Le jardin, intégré dans le projet de C. de Portzamparc d’aménagement du quartier des Grands Moulins, est devenu officiellement, le 1er octobre 2009, jardin de l’Abbé Pierre. En réalité, il s’agit de trois parcelles qui se déroulent depuis la rue M.A.-Lagroua-Weill-Hallé jusqu’à la Seine en contrebas. L’agencement en pente douce est harmonieux, souligné par la passerelle qui permet une traversée rapide aux piétons et cyclistes. L’eau de pluie, récupérée et canalisée, ruisselle et gazouille joyeusement à travers des rigoles et le long du « mur des pluies ». L’aménagement est soigné, la végétation est diversifiée et pas trop policée. C’est un espace de liberté mais pédagogique car on ne peut pas y ignorer le nom des plantations qu’on rencontre.

L’idée de dédier ce jardin à l’Abbé Pierre est inspirée par la vocation « solidaire » traditionnelle du 13e arrondissement, attestée par l’importance des infrastructures d’hébergement pour les publics en difficulté (sans abri, migrants) et par la forte proportion de logements sociaux qu’on y trouve. L’implantation des jardins sur ce qui a été l’emplacement des campements de sans-abri, au voisinage du chantier de la BnF, illustre une volonté d’accueil pour tous, en hommage à l’attention portée par l’Abbé à chaque humain.

En cette rentrée d’automne, ce lieu est agréable, convivial, attirant les voisins riverains, habitants, salariés ou étudiants. Chacun doit s’y sentir chez lui et, en particulier, l’idée de prévoir un espace pour adolescents est sympathique. On pense qu’est en train de naître un lien entre ancien et nouveau 13e, entre est et ouest, entre nouveaux venus de Paris Rive Gauche et habitants anciennement installés dans les environs de la rue de Patay.

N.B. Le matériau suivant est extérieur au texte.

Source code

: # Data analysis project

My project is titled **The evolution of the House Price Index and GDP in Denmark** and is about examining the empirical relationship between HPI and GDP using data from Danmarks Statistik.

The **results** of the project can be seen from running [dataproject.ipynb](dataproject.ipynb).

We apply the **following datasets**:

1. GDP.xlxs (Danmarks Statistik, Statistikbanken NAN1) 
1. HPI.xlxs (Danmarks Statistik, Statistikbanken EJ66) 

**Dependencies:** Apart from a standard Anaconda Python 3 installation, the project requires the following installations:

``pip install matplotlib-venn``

Néanmoins quelques questions se posent :
– Selon quelle procédure ces jardins ont-ils été prévus ? Les partenaires concernés (représentants des habitants, des entreprises, de l’Université) ont-ils été consultés ? Qu’en est-il pour ce qui va suivre ?
– La liberté voulue implique la nécessité d’éviter les débordements sur la rue et entre jardin public et jardin sauvage. Tout cela a un coût financier à prendre en compte.

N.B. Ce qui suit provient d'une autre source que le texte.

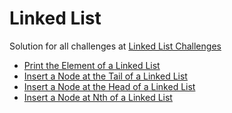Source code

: # Linked List

Solution for all challenges at [Linked List Challenges](https://www.hackerrank.com/domains/data-structures/linked-lists)

* [Print the Element of a Linked List](https://www.hackerrank.com/challenges/print-the-elements-of-a-linked-list)
* [Insert a Node at the Tail of a Linked List](https://www.hackerrank.com/challenges/insert-a-node-at-the-tail-of-a-linked-list)
* [Insert a Node at the Head of a Linked List](https://www.hackerrank.com/challenges/insert-a-node-at-the-head-of-a-linked-list/problem)
* [Insert a Node at Nth of a Linked
    List](https://www.hackerrank.com/challenges/insert-a-node-at-a-specific-position-in-a-linked-list/problem)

– Comment se fera l’évolution ? Le développement de la végétation donnera un aspect probablement différent de ce qu’on voit aujourd’hui. La gestion des fréquentations permettra-t-elle d’entretenir efficacement les infrastructures (« usure » des pelouses tant prisées par les jeunes, renouvellement des équipements…) ?
– Dans la pratique, quelques mises au point semblent nécessaires : exiguïté du jardin des écoles par rapport aux besoins potentiels des résidents, installation de bancs pour les mères de famille dans l’espace enfants, mise en sécurité de l’accès à l’eau pour les petits….

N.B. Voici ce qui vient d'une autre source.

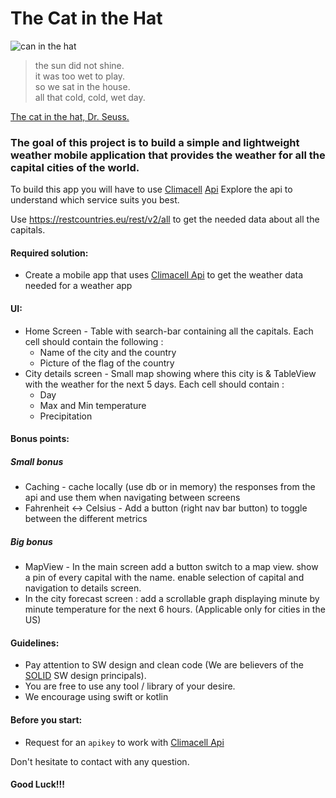 # The Cat in the Hat

![can in the hat
](https://s1.piq.land/2016/03/08/j5dS33FDOWBd1Xor61JwCaL7_400x400.png)

> the sun did not shine.  
> it was too wet to play.  
> so we sat in the house.   
> all that cold, cold, wet day.  

[The cat in the hat, Dr. Seuss.](http://paulandlizdavies.com/poems/cat.htm)

### The goal of this project is to build a simple and lightweight weather mobile application that provides the weather for all the capital cities of the world.

To build this app you will have to use [Climacell](https://climacell.co) [Api](https://developer.climacell.co/docs)
Explore the api to understand which service suits you best.

Use https://restcountries.eu/rest/v2/all to get the needed data about all the capitals.

#### Required solution:
* Create a mobile app that uses [Climacell Api](https://developer.climacell.co/docs) to get the weather data needed for a weather app

#### UI:
* Home Screen - Table with search-bar containing all the capitals. Each cell should contain the following :
  * Name of the city and the country
  * Picture of the flag of the country
* City details screen - Small map showing where this city is & TableView with the weather for the next 5 days. Each cell should contain : 
  * Day
  * Max and Min temperature
  * Precipitation

#### Bonus points:
##### Small bonus
* Caching - cache locally (use db or in memory) the responses from the api and use them when navigating between screens
* Fahrenheit <-> Celsius - Add a button (right nav bar button) to toggle between the different metrics

##### Big bonus
* MapView - In the main screen add a button switch to a map view. show a pin of every capital with the name. enable selection of capital and navigation to details screen. 
* In the city forecast screen : add a scrollable graph displaying minute by minute temperature for the next 6 hours. (Applicable only for cities in the US)


#### Guidelines:
* Pay attention to SW design and clean code (We are believers of the [SOLID](https://en.wikipedia.org/wiki/SOLID) SW design principals).
* You are free to use any tool / library of your desire.
* We encourage using swift or kotlin

#### Before you start:
* Request for an `apikey` to work with [Climacell Api](https://developer.climacell.co/docs)


Don't hesitate to contact with any question.
#### Good Luck!!!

– L’espace « humide » donne à rêver à des cultures tropicales. Mais n’est-ce pas entretenir un « nid à moustiques » comme l’ont expérimenté quelques visiteurs de la première heure ?
– On a parlé de quartier « populaire » : cela a été vrai naguère, mais est-ce toujours le cas ? Il y a bien une volonté d’assurer la mixité sociale, avec l’installation de logements sociaux. B. Delanoë nous a dit que le 13e était prêt à accueillir des logements « très » sociaux. Est-ce le cas ici ? Le parrainage des jardins qui fait référence à l’esprit solidaire doit être relayé par des réalisations concrètes pour n’être pas seulement symbolique. Et pourquoi pas dans le jardin, un rappel des actions solidaires réalisées dans le quartier (expo photo par exemple) ?

Ce n’est pas un « jardin extraordinaire » mais c’est une belle réalisation, un lieu de vie qui ne demande qu’à devenir un maillon actif dans l’échange souhaité entre les différents quartiers et les différents types d’usagers. Il faut lui en donner les moyens.